Sebagai contoh, mari kita lihat tabel di bawah ini.

Perbandingan GMV dan keuntungan dua perusahaan
Perbandingan GMV dan keuntungan dua perusahaan

Pada umumnya, pertumbuhan startup mengalami pola seperti pada tabel Company 1. Tentu saja, ini merupakan penyederhanaan, tetapi pada intinya, startup memiliki pertumbuhan yang pesat, dan seiring dengan pertumbuhan tersebut, startup memperkuat model bisnis sehingga pada akhirnya dapat memperoleh keuntungan.

Sementara itu, perusahaan tradisional mengalami pola seperti pada tabel Company 2. Dapat dilihat ciri perusahaan tradisional yang memperoleh keuntungan sejak awal namun memiliki pertumbuhan yang tidak secepat startup.

Selanjutnya, mari kita anggap kedua perusahaan tersebut berada pada industri dan pasar yang sama sehingga kita gunakan PER yang sama, sebagai contoh 10. Dengan demikian, pada tahun 2021 kedua perusahaan ini memiliki valuasi yang sama yaitu 20 juta * 10 = 200 juta dolar.

Nah, apabila kita gunakan tingkat suku bunga 10% dan perhitungan present value, maka valuasi company 1 pada tahun 2017 adalah 136.6 juta dolar (dihitung dari 200/(1+10%)⁴). Apabila kita bandingkan dengan GMV company 1, maka kurang lebih ini setara dengan 1.4x GMV.

Di sinilah kita dapat melihat bahwa menilai startup dari GMV memang memiliki dasar finansial, bukan sesuatu yang mengawang-awang atau ajaib, asalkan startup tersebut diproyeksikan untuk memperoleh keuntungan (besar) di kemudian hari.

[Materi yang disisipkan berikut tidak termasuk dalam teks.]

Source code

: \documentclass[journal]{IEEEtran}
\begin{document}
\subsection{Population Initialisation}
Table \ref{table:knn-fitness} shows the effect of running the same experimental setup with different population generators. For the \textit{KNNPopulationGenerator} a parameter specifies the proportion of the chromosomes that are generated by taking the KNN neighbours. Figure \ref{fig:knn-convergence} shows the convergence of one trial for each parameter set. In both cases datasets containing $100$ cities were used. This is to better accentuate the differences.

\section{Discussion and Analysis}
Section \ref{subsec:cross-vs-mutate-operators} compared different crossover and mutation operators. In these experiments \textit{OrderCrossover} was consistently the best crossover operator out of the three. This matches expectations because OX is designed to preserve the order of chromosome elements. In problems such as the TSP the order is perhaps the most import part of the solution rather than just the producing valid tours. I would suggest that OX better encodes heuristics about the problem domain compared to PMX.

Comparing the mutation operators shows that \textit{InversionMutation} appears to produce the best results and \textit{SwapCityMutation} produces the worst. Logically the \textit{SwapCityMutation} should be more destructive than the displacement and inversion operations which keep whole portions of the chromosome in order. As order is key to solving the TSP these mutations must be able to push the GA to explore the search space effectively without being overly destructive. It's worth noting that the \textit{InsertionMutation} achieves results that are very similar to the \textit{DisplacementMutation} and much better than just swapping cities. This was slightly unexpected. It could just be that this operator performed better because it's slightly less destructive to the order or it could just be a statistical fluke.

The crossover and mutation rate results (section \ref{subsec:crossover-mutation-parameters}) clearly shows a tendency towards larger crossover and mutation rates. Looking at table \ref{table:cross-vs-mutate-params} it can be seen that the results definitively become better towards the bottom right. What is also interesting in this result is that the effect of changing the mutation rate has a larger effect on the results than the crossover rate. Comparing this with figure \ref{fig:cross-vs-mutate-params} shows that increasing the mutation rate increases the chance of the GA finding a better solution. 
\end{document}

Apabila valuasi company 1 pada tahun 2017 ternyata sebesar 1x GMV atau 100 juta dolar, maka dengan asumsi proyeksi ini tercapai, startup ini menghasilkan IRR sebesar rata-rata 19% (dihitung dari (200/100)^(1/4) -1) bagi investor.

Apakah startup yang mengalami pertumbuhan pesat berarti pada akhirnya akan selalu memperoleh keuntungan? Belum tentu! Salah satu contoh paling fenomenal pada saat ini adalah Uber, yang masih diperdebatkan oleh banyak pihak apakah akan mungkin memperoleh keuntungan. Sampai artikel ini ditulis, Uber masih merugi, tepatnya rugi 645 juta dolar. Apakah ini berarti Uber gagal? Belum tentu juga, karena mungkin saja ia akan memperoleh keuntungan dalam beberapa waktu ke depan.

Kuncinya, seperti beberapa kali saya kemukakan sebelumnya, adalah startup harus tumbuh dari sisi ukuran dan juga dari sisi pendapatan. Startup harus mampu memperlihatkan pertumbuhan pendapatan yang lebih cepat dibandingkan dengan pertumbuhan top line startup tersebut. Sebagai contoh, Facebook merugi di awal berdirinya hingga tahun 2008 sebelum akhirnya memperoleh keuntungan sejak tahun 2009 hingga sekarang.

Pergeseran matriks top line ke pendapatan atau keuntungan

Fakta bahwa investor menjadikan GMV sebagai tolok ukur dalam menjadikan banyak startup berusaha untuk mengejar GMV dengan cara apa pun termasuk dengan cara yang berkesan kurang masuk akal. Termasuk di dalam hal ini misalnya mensubsidi transaksi (sehingga alih-alih memperoleh keuntungan dari tiap transaksi, startup justru memperoleh kerugian dari tiap transaksinya). Bahkan, ada startup yang berusaha untuk membuat transaksi palsu untuk meningkatkan GMV.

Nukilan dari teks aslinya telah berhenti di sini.